From a site of worship to a tourist hotspot, the Notre Dame cathedral in France is well- regarded as a valuable destination in anyone’s itinerary when visiting the city of Paris. With its French Gothic architecture and strategic position on the Seine, the religious monument has inspired books, music and paintings, amongst artists and worshippers alike.
Ever since its construction was completed in 1345, the cathedral has been seen in many ways, but nothing prepared one for what happened on the evening of 15 April 2019. When the world saw the great cathedral emitting plumes of smoke and then erupting in flames, the first reaction was: Is this real?
The fiery disaster was witnessed by the world and was eventually put out the next morning, but not before it took out the roof and spire of the cathedral. Thankfully, most of the main building remained intact, and many of the precious artefacts within the church archives were saved.
Though it only happened three years ago, seeing it unfold through Jean-Jacques Annaud’s film made the event feel vividly real once again - and the effect is surprisingly tense. While the cause of the fire was never isolated, the director focuses instead on different arcs of the people reacting to the fire, from ordinary citizens to church personnel and firefighters alike. One of the biggest criticisms the authorities faced was the seemingly inadequate effort they mustered to save the international icon. This film shows us why.

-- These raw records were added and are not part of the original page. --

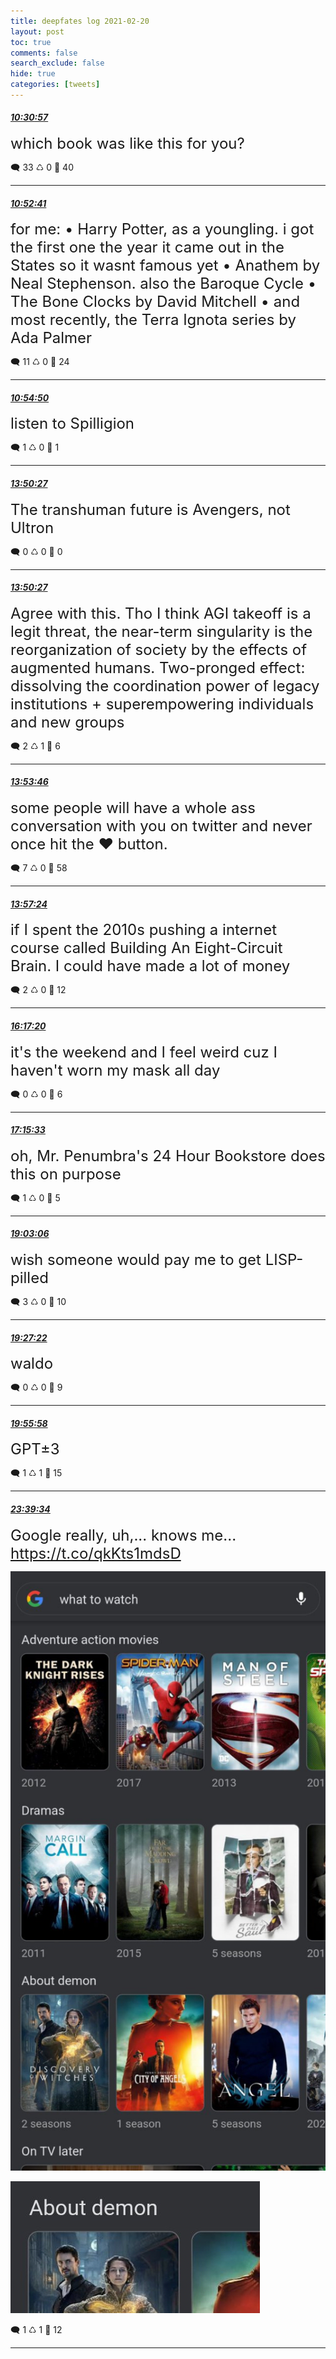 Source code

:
 ```yaml
---
title: deepfates log 2021-02-20
layout: post
toc: true
comments: false
search_exclude: false
hide: true
categories: [tweets]
---
```



#### <a href = "https://twitter.com/deepfates/status/1363179345716551686">*10:30:57*</a>

<font size="5">which book was like this for you?</font>



🗨️ 33 ♺ 0 🤍  40   

---
    
#### <a href = "https://twitter.com/deepfates/status/1363184814812061697">*10:52:41*</a>

<font size="5">for me:   • Harry Potter, as a youngling. i got the first one the year it came out in the States so it wasnt famous yet  • Anathem by Neal Stephenson. also the Baroque Cycle  • The Bone Clocks by David Mitchell  • and most recently, the Terra Ignota series by Ada Palmer</font>



🗨️ 11 ♺ 0 🤍  24   

---
    
#### <a href = "https://twitter.com/deepfates/status/1363185358062505984">*10:54:50*</a>

<font size="5">listen to Spilligion</font>



🗨️ 1 ♺ 0 🤍  1   

---
    
#### <a href = "https://twitter.com/deepfates/status/1363229552147718147">*13:50:27*</a>

<font size="5">The transhuman future is Avengers, not Ultron</font>



🗨️ 0 ♺ 0 🤍  0   

---
    
#### <a href = "https://twitter.com/deepfates/status/1363229550969196544">*13:50:27*</a>

<font size="5">Agree with this. Tho I think AGI takeoff is a legit threat, the near-term singularity is the reorganization of society by the effects of augmented humans.   Two-pronged effect: dissolving the coordination power of legacy institutions + superempowering individuals and new groups</font>



🗨️ 2 ♺ 1 🤍  6   

---
    
#### <a href = "https://twitter.com/deepfates/status/1363230388617834498">*13:53:46*</a>

<font size="5">some people will have a whole ass conversation with you on twitter and never once hit the ♥️ button.</font>



🗨️ 7 ♺ 0 🤍  58   

---
    
#### <a href = "https://twitter.com/deepfates/status/1363231303018053632">*13:57:24*</a>

<font size="5">if I spent the 2010s pushing a internet course called Building An Eight-Circuit Brain. I could have made a lot of money</font>



🗨️ 2 ♺ 0 🤍  12   

---
    
#### <a href = "https://twitter.com/deepfates/status/1363266514585968643">*16:17:20*</a>

<font size="5">it's the weekend and I feel weird cuz I haven't worn my mask all day</font>



🗨️ 0 ♺ 0 🤍  6   

---
    
#### <a href = "https://twitter.com/deepfates/status/1363281168343306242">*17:15:33*</a>

<font size="5">oh, Mr. Penumbra's 24 Hour Bookstore does this on purpose</font>



🗨️ 1 ♺ 0 🤍  5   

---
    
#### <a href = "https://twitter.com/deepfates/status/1363308232014368768">*19:03:06*</a>

<font size="5">wish someone would pay me to get LISP-pilled</font>



🗨️ 3 ♺ 0 🤍  10   

---
    
#### <a href = "https://twitter.com/deepfates/status/1363314339323674630">*19:27:22*</a>

<font size="5">waldo</font>



🗨️ 0 ♺ 0 🤍  9   

---
    
#### <a href = "https://twitter.com/deepfates/status/1363321535910408193">*19:55:58*</a>

<font size="5">GPT±3</font>



🗨️ 1 ♺ 1 🤍  15   

---
    
#### <a href = "https://twitter.com/deepfates/status/1363377806344814593">*23:39:34*</a>

<font size="5">Google really, uh,... knows me...  https://t.co/qkKts1mdsD</font>

![image from twitter](/images/from_twitter/Euuw4lFVIAMWYCi.jpg)

![image from twitter](/images/from_twitter/Euuw48OUUAYcJTF.jpg)


🗨️ 1 ♺ 1 🤍  12   

---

The delivery here is incredibly intimate, with the film handing us from person to person in a daisy chain as the unfortunate series of events unfolded. From misread alarms to the complications of navigating its narrow structures, one begins to better understand that no one in particular should be blamed - and Annaud’s crafting here is as gently sympathetic as it gets. He distributes these small incidents of delay and challenges throughout the film, putting us in the front seat of the tragedy to see the domino effect, and puts into visuals what even the best press release couldn’t explain.
Most impressive is how he managed to reconstruct the event, physically guiding us through the wooden eaves, narrow stairwells, and stoic gargoyles before revisiting how they - the very things that make Notre Dame beautiful - are also what led to the difficult rescue. From archaic door systems that trapped firefighters to the 460 tonnes of lead tiles that poured through the statues’ mouths, the villain here is really the building itself, accounting for why it took over 12 hours to put out the fire.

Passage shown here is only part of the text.